(Records excerpted from a collection)
───

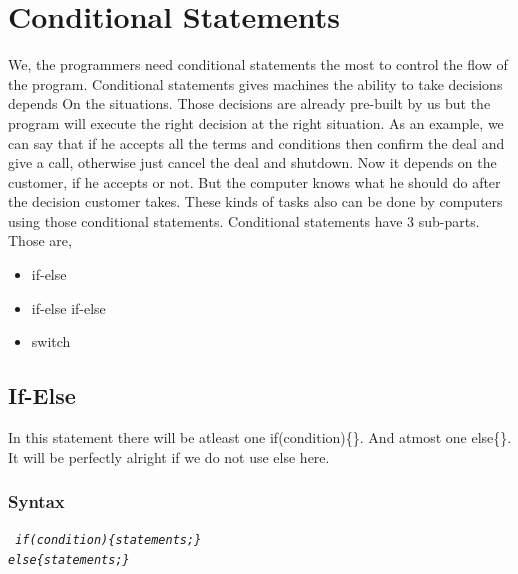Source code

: \documentclass[openany]{book}  %
\begin{document}
\section{Conditional Statements}
We, the programmers need conditional statements the most to control the flow of the program. Conditional statements gives machines the ability to take decisions depends On
the situations. Those decisions are already pre-built by us but the program will execute the right decision at the right situation. As an example, we can say that if he accepts
all the terms and conditions then confirm the deal and give a call, otherwise just cancel the deal and shutdown. Now it depends on the customer, if he accepts or not.
But the computer knows what he should do after the decision customer takes. These kinds of tasks also can be done by computers using those conditional
statements. Conditional statements have 3 sub-parts. Those are,
\begin{itemize}
    \item if-else
    \item if-else if-else
    \item switch
\end{itemize}
% 
% 
\subsection{If-Else}
In this statement there will be atleast one if(condition)\{\}. And atmost one else\{\}. It will be perfectly alright if we do not use else here.
% 
% 
\subsubsection{Syntax}
\begin{center}
    \tt{
        \textit{if(condition)\{statements;\}\\else\{statements;\}}
    }
\end{center}

\newpage

% 
% 
\end{document}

───

From the first line of the entries down to the line with "We, the programmers", print each line exactly; omit any picture.

FINISHED EXERCISE:
Source code

: \documentclass[openany]{book}  %
\begin{document}
\section{Conditional Statements}
We, the programmers need conditional statements the most to control the flow of the program. Conditional statements gives machines the ability to take decisions depends On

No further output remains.